Both Muriby and Cohen credit local interest and involvement with helping shape the project into something that is truly reflective of the community.
“There were a number of community engagement meetings held within the context of this rezoning process that were very well attended by Golden residents, grassroots organizations and the business community,” Muriby said. “The many thoughtful comments and questions from the community have also been critical in pushing all involved to make improvements to the zoning requirements.”

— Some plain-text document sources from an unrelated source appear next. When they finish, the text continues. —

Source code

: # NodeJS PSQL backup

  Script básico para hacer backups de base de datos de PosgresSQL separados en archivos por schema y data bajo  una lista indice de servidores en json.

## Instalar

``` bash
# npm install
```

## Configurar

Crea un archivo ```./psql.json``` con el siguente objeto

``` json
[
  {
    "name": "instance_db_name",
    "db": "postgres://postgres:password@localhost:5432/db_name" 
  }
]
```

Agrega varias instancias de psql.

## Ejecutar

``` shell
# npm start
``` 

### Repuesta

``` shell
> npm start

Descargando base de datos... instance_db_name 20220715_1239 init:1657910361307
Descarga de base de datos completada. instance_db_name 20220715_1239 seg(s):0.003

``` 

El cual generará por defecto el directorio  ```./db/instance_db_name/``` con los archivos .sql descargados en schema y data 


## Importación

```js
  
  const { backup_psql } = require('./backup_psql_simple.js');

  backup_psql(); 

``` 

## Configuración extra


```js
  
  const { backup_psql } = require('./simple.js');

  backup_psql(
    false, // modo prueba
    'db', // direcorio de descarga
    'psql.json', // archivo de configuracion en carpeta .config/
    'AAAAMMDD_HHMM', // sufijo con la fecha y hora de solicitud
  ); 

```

“So far, we have held more than 90 meetings with community members over the past year, and a common thread throughout those discussions has been the importance of open space and sustainability,” Cohen added. “It’s really important to note how much this community feedback has helped shape the proposal we submitted to the city. We recognize that some residents, even if they haven’t lived here as long as the Coors family, have strong feelings about the pace of development across Colorado. That feedback has given us extra incentive to be thoughtful in our project design and commitments.”
Hoping to meld the past with the present — while preapring for the future — the CoorsTek project is not a run-of-the-mill redevelopment plan, by any means.
“This is a historic opportunity to transform a 12-acre site in the heart of the community from a former industrial use, which was largely walled off from our downtown neighborhoods, to a more vibrant and connected part of central Golden,” Muriby said. “While there are concerns about traffic and parking that come with redevelopment of this scale, and a desire to push the applicant to help further our community goals, I think that, overall, most in the community also see this as an appropriate transformation of this site for the next generations of Goldenites.”
Muriby also credits efforts by City Principal Planner Lauren Simmons and City Attorney Lori Strand for “working tirelessly in the background” over the past year representing the city’s best interest during negotiations with the applicant.
“Their efforts have made this a much better proposal for the community to consider,” he said.
Cohen said the company is very pleased the planning commission has recommended their application for approval.
“This validates that we were successful at formulating a vision, infused with substantial input from the community, into a redevelopment proposal that is a dramatic improvement over existing zoning for the site and that will create numerous long-term benefits for Golden,” he said.
If approved by Golden City Council, Cohen said he anticipates portions of the site to be demolished later this year and the construction of the new CoorsTek headquarters to commence in early 2023.
“Construction of our initial phase of the project will also trigger delivery of the first in a series of tangible community benefits, such as historic preservation, workforce housing and public art,” he said.